Déjà la déception, la rancœur qu’a produites l’abandon de la guerre sainte a laissé le champ libre aux révolutionnaires. Les samurai des clans établis à Kioto ont perdu toute discipline, leurs cris parviennent jusqu’au palais ; la nuit, le jeune prince voit des feux s’allumer au sommet des montagnes ; ce sont les ronin, les samurai chassés de leurs clans, les kiheitai, les révolutionnaires sortis de toutes les classes et de toutes les provinces, qui échangent des signaux avec les conspirateurs de Kioto. Peu à peu ils se risquent dans la ville, ils la remplissent bientôt, ils s’en rendent les maîtres, y imposent la Révolution : leur comité de salut public abolit toutes les lois, supprime les distinctions de classe, fixe les salaires et le prix des alimens. Pour chaque contravention la mort.
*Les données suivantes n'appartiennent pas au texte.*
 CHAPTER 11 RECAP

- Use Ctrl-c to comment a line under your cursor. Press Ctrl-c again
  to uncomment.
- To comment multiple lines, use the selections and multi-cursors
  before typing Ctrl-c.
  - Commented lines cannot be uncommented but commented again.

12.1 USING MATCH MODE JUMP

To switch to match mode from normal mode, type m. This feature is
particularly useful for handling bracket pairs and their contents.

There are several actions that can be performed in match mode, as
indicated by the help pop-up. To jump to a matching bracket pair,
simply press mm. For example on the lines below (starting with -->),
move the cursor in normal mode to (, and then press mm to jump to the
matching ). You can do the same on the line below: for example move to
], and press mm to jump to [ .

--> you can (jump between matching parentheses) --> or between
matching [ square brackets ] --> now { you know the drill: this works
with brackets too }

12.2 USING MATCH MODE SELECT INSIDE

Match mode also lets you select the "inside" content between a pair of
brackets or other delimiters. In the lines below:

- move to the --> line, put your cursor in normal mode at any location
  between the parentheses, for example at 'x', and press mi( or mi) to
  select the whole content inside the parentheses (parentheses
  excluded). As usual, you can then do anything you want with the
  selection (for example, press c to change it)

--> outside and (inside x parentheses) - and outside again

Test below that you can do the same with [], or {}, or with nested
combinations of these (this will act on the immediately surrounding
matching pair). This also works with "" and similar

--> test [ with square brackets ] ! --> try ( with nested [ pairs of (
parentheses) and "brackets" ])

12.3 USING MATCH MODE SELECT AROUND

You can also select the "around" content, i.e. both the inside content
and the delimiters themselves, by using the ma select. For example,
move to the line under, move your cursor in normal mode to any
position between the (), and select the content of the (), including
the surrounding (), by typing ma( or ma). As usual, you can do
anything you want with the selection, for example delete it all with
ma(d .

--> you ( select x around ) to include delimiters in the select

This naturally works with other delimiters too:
Chez ces hommes, ivres d’alcool, ivres d’excitations de toutes sortes, c’est la folie du meurtre ; sans cesse ils voient rouge, tirent leurs sabres, frappent au hasard, un être vivant ou une statue, un noble ou un serf, un homme ou une bête. Alors Komei se repent de s’être allié aux clans partisans de la Révolution, surtout à Choshu, qui a permis aux kiheitai d’envahir sa capitale ; il traite en secret avec le shogun et les clans qui lui sont restés favorables ; ceux-ci dissimulent leurs troupes dans la banlieue, puis un matin ils saisissent par surprise les portes du gosho ; l’empereur somme Choshu de se retirer ; après quelques heures d’hésitation, Choshu obéit ; les kiheitai le suivent dans sa retraite. Kioto est délivré de la Terreur (30 septembre 1863).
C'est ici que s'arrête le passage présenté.